I shook and started to cry. I just couldn’t believe it. This just happened to me. “I thought you said that this bank had never been robbed?” I sobbed to no one in particular.

 They all surrounded me and tried to comfort me. “Not until now,” someone said.

That day was an eye opener for a small town community. We may know everyone that lives here and have more trust for each other than the average city, but we are not as completely immune to crime as we thought. It CAN still happen. We still cannot fathom why someone would come all the way out in the middle of nowhere to rob a bank. There are never really any answers to these things, I guess. The robber was eventually caught in another robbery in Indiana. He was allegedly an ex-con on parole after serving time for armed robbery. He stole a truck and broke into a house. He committed suicide in that house to avoid going back to jail.

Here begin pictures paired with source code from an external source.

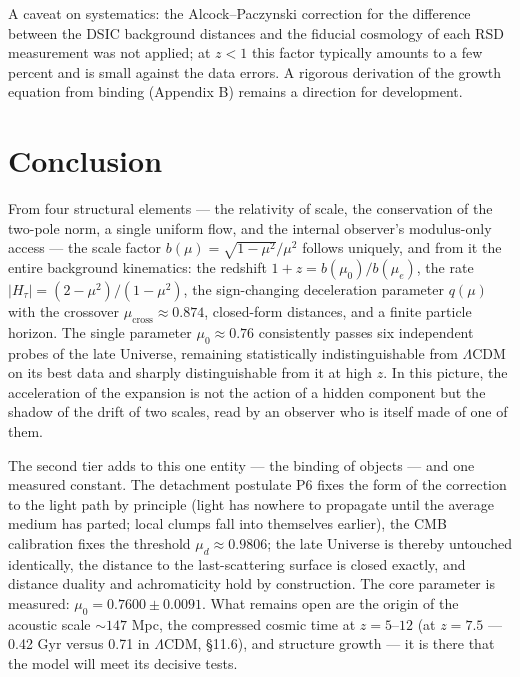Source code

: \documentclass{article}
\begin{document}
A caveat on systematics: the Alcock--Paczynski correction for the difference between the DSIC background distances and the fiducial cosmology of each RSD measurement was not applied; at $z < 1$ this factor typically amounts to a few percent and is small against the data errors. A rigorous derivation of the growth equation from binding (Appendix B) remains a direction for development.

\section{Conclusion}

From four structural elements --- the relativity of scale, the conservation of the two-pole norm, a single uniform flow, and the internal observer's modulus-only access --- the scale factor $b(\mu) = \sqrt{1-\mu^2}/\mu^2$ follows uniquely, and from it the entire background kinematics: the redshift $1+z = b(\mu_0)/b(\mu_e)$, the rate $|H_\tau| = (2-\mu^2)/(1-\mu^2)$, the sign-changing deceleration parameter $q(\mu)$ with the crossover $\mu_{\text{cross}} \approx 0.874$, closed-form distances, and a finite particle horizon. The single parameter $\mu_0 \approx 0.76$ consistently passes six independent probes of the late Universe, remaining statistically indistinguishable from $\Lambda$CDM on its best data and sharply distinguishable from it at high $z$. In this picture, the acceleration of the expansion is not the action of a hidden component but the shadow of the drift of two scales, read by an observer who is itself made of one of them.

The second tier adds to this one entity --- the binding of objects --- and one measured constant. The detachment postulate P6 fixes the form of the correction to the light path by principle (light has nowhere to propagate until the average medium has parted; local clumps fall into themselves earlier), the CMB calibration fixes the threshold $\mu_d \approx 0.9806$; the late Universe is thereby untouched identically, the distance to the last-scattering surface is closed exactly, and distance duality and achromaticity hold by construction. The core parameter is measured: $\mu_0 = 0.7600 \pm 0.0091$. What remains open are the origin of the acoustic scale ${\sim}147$ Mpc, the compressed cosmic time at $z = 5\text{--}12$ (at $z = 7.5$ --- 0.42 Gyr versus 0.71 in $\Lambda$CDM, \S11.6), and structure growth --- it is there that the model will meet its decisive tests.
\end{document}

 I didn’t quit my job. I still get jumpy; however, when someone comes in wearing sunglasses or I have never seen them before. I cringe when someone yells too loud in a public place or a stranger stands too close and reaches in his pockets. I think a bit of robber phobia will stay with me for a long time to come.

 No matter where you live or who you are, crime can still strike you anytime or anyplace. You can never be too prepared for disaster. It can happen. Make no mistake about that.

My name is Diana Lange. I live in Illinois with my family of 3 young children and my husband. I work full-time at a bank and I also attend night school at our local community college. I have been writing most of my life. I use it mostly as a hobby and a comfort. I hope to someday have more time to freelance a little.